* **What you are asked to do**:
Copy out, from the entries below, each line holding the string "沒有出現過".

* **Study material**:
Content starts

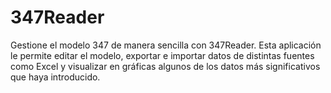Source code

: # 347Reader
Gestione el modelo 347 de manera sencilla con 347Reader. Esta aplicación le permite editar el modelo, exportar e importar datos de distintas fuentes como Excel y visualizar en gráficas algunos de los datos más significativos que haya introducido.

Content ends
Content starts

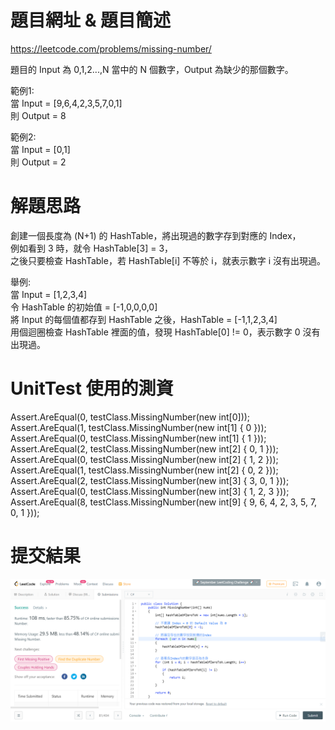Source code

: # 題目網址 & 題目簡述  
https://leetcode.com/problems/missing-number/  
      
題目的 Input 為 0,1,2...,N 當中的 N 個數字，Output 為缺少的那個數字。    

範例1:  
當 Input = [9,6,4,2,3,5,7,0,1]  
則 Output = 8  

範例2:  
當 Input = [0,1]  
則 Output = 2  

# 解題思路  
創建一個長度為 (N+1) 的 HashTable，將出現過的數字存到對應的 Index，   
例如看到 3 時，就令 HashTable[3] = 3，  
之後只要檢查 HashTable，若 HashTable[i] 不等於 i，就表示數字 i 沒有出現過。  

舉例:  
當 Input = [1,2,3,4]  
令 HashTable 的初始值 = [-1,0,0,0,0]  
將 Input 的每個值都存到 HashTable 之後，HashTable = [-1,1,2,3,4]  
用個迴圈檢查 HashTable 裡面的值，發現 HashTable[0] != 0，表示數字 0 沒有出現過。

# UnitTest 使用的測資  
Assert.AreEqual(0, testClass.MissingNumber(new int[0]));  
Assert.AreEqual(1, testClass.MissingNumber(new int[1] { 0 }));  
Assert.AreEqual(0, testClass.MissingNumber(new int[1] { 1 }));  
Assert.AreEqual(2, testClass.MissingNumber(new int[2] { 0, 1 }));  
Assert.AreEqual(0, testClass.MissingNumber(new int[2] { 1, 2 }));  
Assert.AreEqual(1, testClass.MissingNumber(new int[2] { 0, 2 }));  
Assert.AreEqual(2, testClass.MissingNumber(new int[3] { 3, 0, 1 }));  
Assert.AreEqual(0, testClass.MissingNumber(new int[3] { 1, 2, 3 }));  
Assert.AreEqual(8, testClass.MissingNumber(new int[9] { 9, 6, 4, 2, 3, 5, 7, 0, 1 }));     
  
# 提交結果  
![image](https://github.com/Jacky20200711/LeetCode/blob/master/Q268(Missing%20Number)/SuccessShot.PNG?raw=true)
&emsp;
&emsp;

Content ends

* **Finished exercise**:
之後只要檢查 HashTable，若 HashTable[i] 不等於 i，就表示數字 i 沒有出現過。  
用個迴圈檢查 HashTable 裡面的值，發現 HashTable[0] != 0，表示數字 0 沒有出現過。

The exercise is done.